Ksenia Maiorova, immigration lawyer and managing partner at Maiorova Law Group in Orlando, Florida, says there could be serious implications for foreign athletes looking to stay in the National Collegiate Athletic Association (NCAA) to compete for another season before becoming a professional athlete, because of the pandemic’s disruption.
“Those are the students who would be on full scholarships getting housing, getting their food covered, and suddenly they’re unable to maintain those scholarships but they don’t have a pro contract,” she said. “We could be looking at those students losing the ability to financially maintain themselves while in the United States to cover their basic living expenses. They were relying on those scholarships, and if they’re not able to maintain their immigration status, those scholarships would obviously go away.”
Sprinter Delano Dunkley, formerly of Jamaica College, now at the University of Georgia majoring in Communication Studies, says his school has weighed up the implications and is taking measures against its athletes losing their visas.
“I already spoke to my coach and everything is under control,” he told The Gleaner. “It’s not just Georgia, but every university that has a student athlete is fighting against what Trump has in his intentions because it is just totally wrong.

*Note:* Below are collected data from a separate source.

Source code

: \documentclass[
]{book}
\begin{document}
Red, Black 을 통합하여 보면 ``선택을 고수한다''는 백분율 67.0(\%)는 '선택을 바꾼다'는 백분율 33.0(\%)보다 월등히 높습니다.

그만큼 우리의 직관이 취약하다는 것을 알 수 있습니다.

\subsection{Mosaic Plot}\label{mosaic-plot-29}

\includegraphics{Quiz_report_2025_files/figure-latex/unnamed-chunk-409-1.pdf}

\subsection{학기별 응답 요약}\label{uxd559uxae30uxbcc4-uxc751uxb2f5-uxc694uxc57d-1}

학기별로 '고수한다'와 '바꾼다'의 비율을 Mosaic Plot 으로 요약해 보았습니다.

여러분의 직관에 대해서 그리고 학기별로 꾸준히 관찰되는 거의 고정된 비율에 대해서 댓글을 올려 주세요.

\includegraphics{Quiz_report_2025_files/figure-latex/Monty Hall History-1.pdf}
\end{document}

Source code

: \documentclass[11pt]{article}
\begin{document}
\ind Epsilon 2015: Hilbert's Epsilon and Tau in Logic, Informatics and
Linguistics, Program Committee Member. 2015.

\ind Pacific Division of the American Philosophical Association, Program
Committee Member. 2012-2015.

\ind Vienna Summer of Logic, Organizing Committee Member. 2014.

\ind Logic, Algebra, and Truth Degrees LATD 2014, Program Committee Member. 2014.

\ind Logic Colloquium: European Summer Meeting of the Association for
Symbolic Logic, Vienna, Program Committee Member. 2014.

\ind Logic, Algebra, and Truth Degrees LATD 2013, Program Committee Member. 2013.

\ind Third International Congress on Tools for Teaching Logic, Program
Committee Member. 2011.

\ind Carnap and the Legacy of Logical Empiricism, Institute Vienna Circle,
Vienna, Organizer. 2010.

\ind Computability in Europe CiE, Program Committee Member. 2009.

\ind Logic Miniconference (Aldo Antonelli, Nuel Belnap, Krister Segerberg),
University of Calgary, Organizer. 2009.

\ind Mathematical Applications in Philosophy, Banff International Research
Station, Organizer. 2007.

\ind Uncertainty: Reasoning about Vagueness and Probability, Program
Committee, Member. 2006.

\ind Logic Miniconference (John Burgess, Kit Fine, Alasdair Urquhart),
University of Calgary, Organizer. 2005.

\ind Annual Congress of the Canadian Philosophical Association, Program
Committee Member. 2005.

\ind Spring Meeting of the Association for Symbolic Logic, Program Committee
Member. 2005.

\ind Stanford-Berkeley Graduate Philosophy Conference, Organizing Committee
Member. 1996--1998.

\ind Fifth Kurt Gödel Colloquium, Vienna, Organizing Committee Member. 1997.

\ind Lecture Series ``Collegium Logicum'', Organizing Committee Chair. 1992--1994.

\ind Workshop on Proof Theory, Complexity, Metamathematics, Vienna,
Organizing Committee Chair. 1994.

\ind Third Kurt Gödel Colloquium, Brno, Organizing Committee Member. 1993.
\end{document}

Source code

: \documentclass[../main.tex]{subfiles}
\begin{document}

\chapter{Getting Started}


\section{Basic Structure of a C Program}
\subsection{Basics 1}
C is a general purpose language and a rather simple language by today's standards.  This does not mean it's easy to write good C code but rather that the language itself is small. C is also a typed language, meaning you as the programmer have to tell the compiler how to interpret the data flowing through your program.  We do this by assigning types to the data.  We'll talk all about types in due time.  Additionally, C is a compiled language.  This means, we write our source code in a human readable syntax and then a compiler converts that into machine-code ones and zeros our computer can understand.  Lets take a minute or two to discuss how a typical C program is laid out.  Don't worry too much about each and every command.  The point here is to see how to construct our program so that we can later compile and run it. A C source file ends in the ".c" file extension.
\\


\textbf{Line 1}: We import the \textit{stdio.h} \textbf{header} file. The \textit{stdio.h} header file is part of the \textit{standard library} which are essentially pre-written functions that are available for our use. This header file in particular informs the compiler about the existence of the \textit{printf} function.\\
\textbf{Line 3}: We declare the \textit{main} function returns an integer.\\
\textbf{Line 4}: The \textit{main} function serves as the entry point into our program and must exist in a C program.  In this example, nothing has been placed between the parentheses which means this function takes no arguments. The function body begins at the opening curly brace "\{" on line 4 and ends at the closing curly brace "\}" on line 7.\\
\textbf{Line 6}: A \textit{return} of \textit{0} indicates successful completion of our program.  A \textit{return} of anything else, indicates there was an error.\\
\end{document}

“If this rule, or whatever it is, is passed, I think universities will be doing their best to protect the students to have at least one [course] in class and the rest online.”

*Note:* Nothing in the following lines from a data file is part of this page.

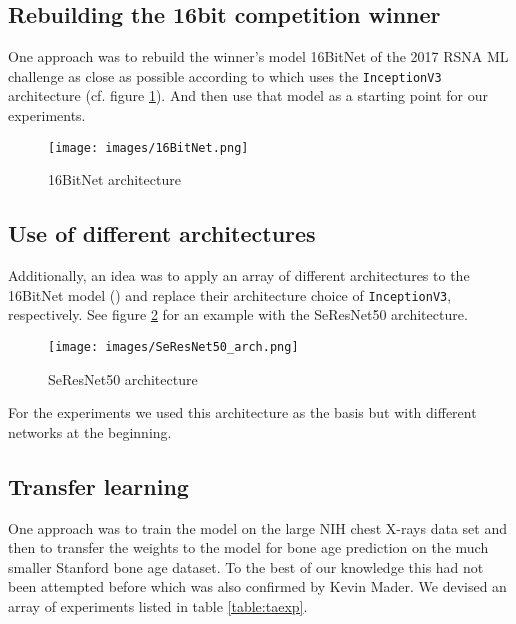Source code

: \documentclass[10pt,twocolumn,letterpaper]{article}
\begin{document}
\subsection{Rebuilding the 16bit competition winner}
One approach was to rebuild the winner's model 16BitNet of the 2017 RSNA ML challenge as close as possible according to \cite{16bitrsnachallenge} which uses the \verb+InceptionV3+ architecture (cf. figure \ref{fig:16bitnet}). And then use that model as a starting point for our experiments. 

\begin{figure}[h]
\texttt{[image: images/16BitNet.png]}
\centering
\caption{16BitNet architecture}
\label{fig:16bitnet}
\end{figure}

\subsection{Use of different architectures}
Additionally, an idea was to apply an array of different architectures to the 16BitNet model (\cite{16bitrsnachallenge}) and replace their architecture choice of \verb+InceptionV3+, respectively. See figure \ref{fig:SeResNet50} for an example with the SeResNet50 architecture.

\begin{figure}[h]
\texttt{[image: images/SeResNet50\_arch.png]}
\centering
\caption{SeResNet50 architecture}
\label{fig:SeResNet50}
\end{figure}

For the experiments we used this architecture as the basis but with different networks at the beginning.

\subsection{Transfer learning}
One approach was to train the model on the large NIH chest X-rays data set and then to transfer the weights to the model for bone age prediction on the much smaller Stanford bone age dataset. 
To the best of our knowledge this had not been attempted before which was also confirmed by Kevin Mader. We devised an array of experiments listed in table \ref{table:taexp}.
\end{document}
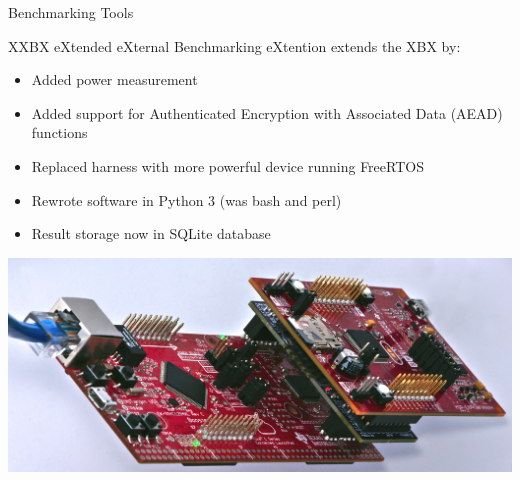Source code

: \documentclass[xcolor=pdftex,dvipsnames,table,final]{beamer}
\begin{document}
\begin{frame}[fragile]{}
\begin{columns}[t, totalwidth=\textwidth]
\begin{column}{.31\linewidth}
\begin{block}{Benchmarking Tools}
      \end{block}
%        
      \begin{block}{XXBX}
        {e\color{red}X}tended e{\color{red}X}ternal {\color{red}B}enchmarking 
        e{\color{red}X}tention extends the XBX by:%
        \begin{itemize}
          \item Added power measurement
          \item Added support for Authenticated Encryption with Associated Data (AEAD) functions
          \item Replaced harness with more powerful device running FreeRTOS
          \item Rewrote software in Python 3 (was bash and perl)
          \item Result storage now in SQLite database
        \end{itemize}
        \begin{center}
          \includegraphics[scale=1.5]{../figures/xxbx-tilted}

\end{center}
\end{block}
\end{column}
\end{columns}
\end{frame}
\end{document}

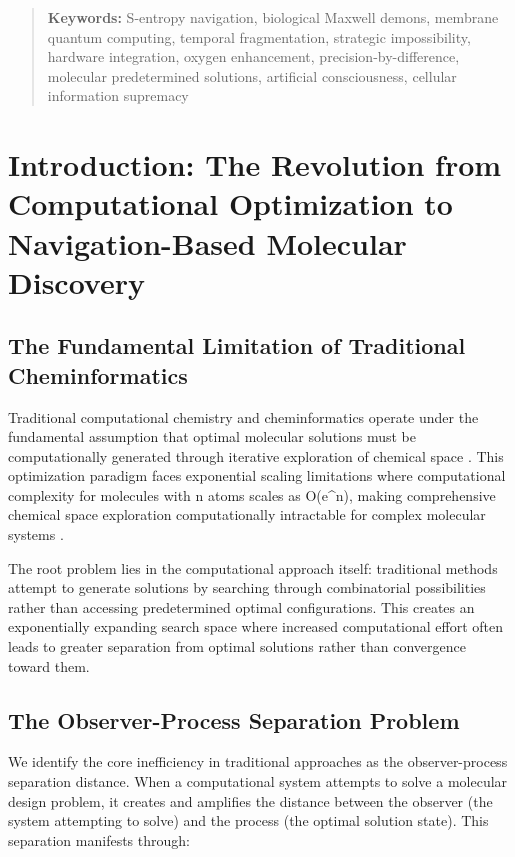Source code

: ﻿\documentclass[11pt,a4paper]{article}
\begin{document}
\begin{abstract}
\textbf{Keywords:} S-entropy navigation, biological Maxwell demons, membrane quantum computing, temporal fragmentation, strategic impossibility, hardware integration, oxygen enhancement, precision-by-difference, molecular predetermined solutions, artificial consciousness, cellular information supremacy

\end{abstract}

\section{Introduction: The Revolution from Computational Optimization to Navigation-Based Molecular Discovery}

\subsection{The Fundamental Limitation of Traditional Cheminformatics}

Traditional computational chemistry and cheminformatics operate under the fundamental assumption that optimal molecular solutions must be computationally generated through iterative exploration of chemical space \cite{reymond2015chemical, walters2020virtual}. This optimization paradigm faces exponential scaling limitations where computational complexity for molecules with n atoms scales as O(e^n), making comprehensive chemical space exploration computationally intractable for complex molecular systems \cite{bohacek1996art}.

The root problem lies in the computational approach itself: traditional methods attempt to generate solutions by searching through combinatorial possibilities rather than accessing predetermined optimal configurations. This creates an exponentially expanding search space where increased computational effort often leads to greater separation from optimal solutions rather than convergence toward them.

\subsection{The Observer-Process Separation Problem}

We identify the core inefficiency in traditional approaches as the observer-process separation distance. When a computational system attempts to solve a molecular design problem, it creates and amplifies the distance between the observer (the system attempting to solve) and the process (the optimal solution state). This separation manifests through:
\end{document}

Former Texas A&M University sprint coach Vince Anderson agrees with Dunkley, and said he is not immediately concerned about the possible implications.

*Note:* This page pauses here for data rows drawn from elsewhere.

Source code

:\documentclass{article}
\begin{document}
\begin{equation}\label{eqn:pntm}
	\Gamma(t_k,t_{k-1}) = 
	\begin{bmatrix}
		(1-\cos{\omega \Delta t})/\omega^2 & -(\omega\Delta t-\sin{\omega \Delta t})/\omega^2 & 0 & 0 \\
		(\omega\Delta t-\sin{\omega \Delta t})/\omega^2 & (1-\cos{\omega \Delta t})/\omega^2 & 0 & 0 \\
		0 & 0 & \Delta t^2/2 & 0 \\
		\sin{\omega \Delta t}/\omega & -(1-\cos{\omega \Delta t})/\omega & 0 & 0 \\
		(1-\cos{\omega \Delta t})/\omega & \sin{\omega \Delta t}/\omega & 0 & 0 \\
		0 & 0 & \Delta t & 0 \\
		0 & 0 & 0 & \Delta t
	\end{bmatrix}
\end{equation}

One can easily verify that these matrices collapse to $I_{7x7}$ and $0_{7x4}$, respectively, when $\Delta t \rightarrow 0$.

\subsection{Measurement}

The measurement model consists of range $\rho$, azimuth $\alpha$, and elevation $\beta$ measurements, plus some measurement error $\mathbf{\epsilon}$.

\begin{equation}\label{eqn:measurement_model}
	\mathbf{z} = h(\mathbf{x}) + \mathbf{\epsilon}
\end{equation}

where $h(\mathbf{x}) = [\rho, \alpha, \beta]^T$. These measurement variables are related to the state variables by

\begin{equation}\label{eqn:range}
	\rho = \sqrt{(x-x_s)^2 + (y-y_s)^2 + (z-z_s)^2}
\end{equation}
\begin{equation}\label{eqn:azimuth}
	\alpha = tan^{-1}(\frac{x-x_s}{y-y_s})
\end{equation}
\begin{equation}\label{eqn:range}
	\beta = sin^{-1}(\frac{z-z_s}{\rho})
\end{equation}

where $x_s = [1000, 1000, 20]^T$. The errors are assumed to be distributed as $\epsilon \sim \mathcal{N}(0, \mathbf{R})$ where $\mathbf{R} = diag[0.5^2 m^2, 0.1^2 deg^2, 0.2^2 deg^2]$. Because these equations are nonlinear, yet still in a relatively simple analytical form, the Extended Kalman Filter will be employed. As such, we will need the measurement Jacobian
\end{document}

“A lot of logistics would be involved,” he said. “Second, while that was a federal threat, Massachusetts Institute of Technology and Harvard [University] have filed suit to stall that. Who knows how that’s gonna go?
“Very often, when items are being tried in court, sometimes they suspend any actions until a decision has been made on that. That’s gonna bide time for all these athletes.”
MAIOROVA AGREES WITH ANDERSON.
“They are likely to be successful [on an injunction] because the administration did not accept the standard rule-making process before implementing this change,” she said. “So it is likely that at minimum, a temporary injunction will be issued by the court while it considers the case on merits.”
Anderson says every university and conference, depending on their budget and class, will react to this directive differently. He says that there will also be different responses for each state in America.
“Maybe some universities have the ability to create a special in-person class for their international students (like Dunkley said is likely to happen at his school) as a means of protection. Who knows what can and cannot be done? I don’t think it’s a serious threat yet, but I’ll believe it when they start sending people home.”
Anderson said that he can’t see that happening as there are too many international students in the USA to remove at once. The NCAA has over 20,000 international students registered as athletes. This is just a fraction of the international student body, as a whole, currently in the US with a student visa.
Although some universities are making provisions for their students, some students of those smaller universities without the finances to host in-person classes during the pandemic are still left in a vulnerable position. Maiorova is concerned about the timing of a possible ruling and how it may affect these student athletes.
She says the decision on the merits could take an extended period of time. This means that one of the possible consequences of this is that a ruling could be made in the middle of an academic semester or year.
She describes such a possible outcome for students as chaotic.